═════ Exercise material

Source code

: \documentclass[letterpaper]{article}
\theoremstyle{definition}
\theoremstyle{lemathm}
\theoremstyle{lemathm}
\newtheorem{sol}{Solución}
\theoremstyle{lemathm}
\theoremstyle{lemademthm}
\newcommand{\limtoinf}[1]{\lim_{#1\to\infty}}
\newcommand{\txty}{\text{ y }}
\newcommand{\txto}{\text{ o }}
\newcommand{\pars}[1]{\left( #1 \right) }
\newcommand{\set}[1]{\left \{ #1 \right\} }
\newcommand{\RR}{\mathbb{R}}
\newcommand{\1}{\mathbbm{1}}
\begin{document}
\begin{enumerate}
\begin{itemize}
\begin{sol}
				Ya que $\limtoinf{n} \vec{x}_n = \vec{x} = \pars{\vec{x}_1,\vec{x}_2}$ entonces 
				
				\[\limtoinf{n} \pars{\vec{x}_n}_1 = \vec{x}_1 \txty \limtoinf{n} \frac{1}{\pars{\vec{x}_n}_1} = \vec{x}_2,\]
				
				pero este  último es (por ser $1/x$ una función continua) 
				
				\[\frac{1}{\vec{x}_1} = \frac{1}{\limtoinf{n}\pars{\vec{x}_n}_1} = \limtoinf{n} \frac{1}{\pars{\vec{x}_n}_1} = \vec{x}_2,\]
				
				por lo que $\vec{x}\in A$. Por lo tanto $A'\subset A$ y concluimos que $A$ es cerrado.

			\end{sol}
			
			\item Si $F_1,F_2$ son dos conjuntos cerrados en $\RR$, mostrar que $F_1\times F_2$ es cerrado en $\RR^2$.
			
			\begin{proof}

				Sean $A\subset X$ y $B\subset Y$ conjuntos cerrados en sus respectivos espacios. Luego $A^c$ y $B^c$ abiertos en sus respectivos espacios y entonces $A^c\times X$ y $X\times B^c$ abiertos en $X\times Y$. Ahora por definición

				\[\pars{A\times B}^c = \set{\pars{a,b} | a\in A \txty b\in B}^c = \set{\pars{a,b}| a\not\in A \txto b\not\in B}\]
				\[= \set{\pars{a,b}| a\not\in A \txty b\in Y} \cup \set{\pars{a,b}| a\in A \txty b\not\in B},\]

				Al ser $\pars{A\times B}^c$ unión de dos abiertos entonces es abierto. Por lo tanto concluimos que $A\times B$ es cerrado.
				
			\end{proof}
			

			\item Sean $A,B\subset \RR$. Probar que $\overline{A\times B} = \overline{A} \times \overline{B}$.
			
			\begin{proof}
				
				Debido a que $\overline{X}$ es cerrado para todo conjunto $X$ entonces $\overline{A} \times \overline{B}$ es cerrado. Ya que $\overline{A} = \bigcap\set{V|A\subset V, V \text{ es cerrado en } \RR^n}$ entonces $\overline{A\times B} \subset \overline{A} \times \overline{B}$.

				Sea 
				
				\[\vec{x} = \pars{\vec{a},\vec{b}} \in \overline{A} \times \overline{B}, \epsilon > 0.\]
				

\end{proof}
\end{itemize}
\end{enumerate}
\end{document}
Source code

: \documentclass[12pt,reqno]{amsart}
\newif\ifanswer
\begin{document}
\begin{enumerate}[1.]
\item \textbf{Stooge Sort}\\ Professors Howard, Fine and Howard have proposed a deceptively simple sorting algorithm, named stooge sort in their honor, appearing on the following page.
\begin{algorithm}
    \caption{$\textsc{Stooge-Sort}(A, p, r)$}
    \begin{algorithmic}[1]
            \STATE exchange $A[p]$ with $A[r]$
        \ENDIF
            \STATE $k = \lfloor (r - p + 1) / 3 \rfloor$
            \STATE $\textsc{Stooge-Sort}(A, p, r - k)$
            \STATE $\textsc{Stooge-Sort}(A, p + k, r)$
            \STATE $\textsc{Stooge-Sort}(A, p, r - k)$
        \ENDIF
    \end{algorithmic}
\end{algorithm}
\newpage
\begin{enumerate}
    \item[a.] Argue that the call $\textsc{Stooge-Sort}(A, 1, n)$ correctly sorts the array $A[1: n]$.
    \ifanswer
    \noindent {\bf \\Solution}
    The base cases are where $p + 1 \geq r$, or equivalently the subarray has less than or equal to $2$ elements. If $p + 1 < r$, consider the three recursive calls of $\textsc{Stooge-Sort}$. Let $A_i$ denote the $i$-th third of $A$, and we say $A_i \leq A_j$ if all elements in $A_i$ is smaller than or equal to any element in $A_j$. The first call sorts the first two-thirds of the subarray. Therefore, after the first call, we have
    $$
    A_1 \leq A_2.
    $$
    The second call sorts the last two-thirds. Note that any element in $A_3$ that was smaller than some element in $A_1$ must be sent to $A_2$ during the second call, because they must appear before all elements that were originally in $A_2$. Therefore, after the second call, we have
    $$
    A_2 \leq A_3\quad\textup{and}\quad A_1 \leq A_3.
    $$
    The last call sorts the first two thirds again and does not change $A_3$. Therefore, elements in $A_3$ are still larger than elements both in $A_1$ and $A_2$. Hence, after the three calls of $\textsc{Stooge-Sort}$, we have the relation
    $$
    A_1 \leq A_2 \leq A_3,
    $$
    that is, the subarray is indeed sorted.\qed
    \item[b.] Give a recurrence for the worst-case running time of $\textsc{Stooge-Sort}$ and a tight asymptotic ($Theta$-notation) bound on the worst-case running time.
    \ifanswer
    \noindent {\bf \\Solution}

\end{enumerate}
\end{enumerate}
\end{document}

══════════

◆ Prompt: Looking at the material above, state the number of lines that contain the word "concluimos". Give nothing but that number.

◆ Written solution: 2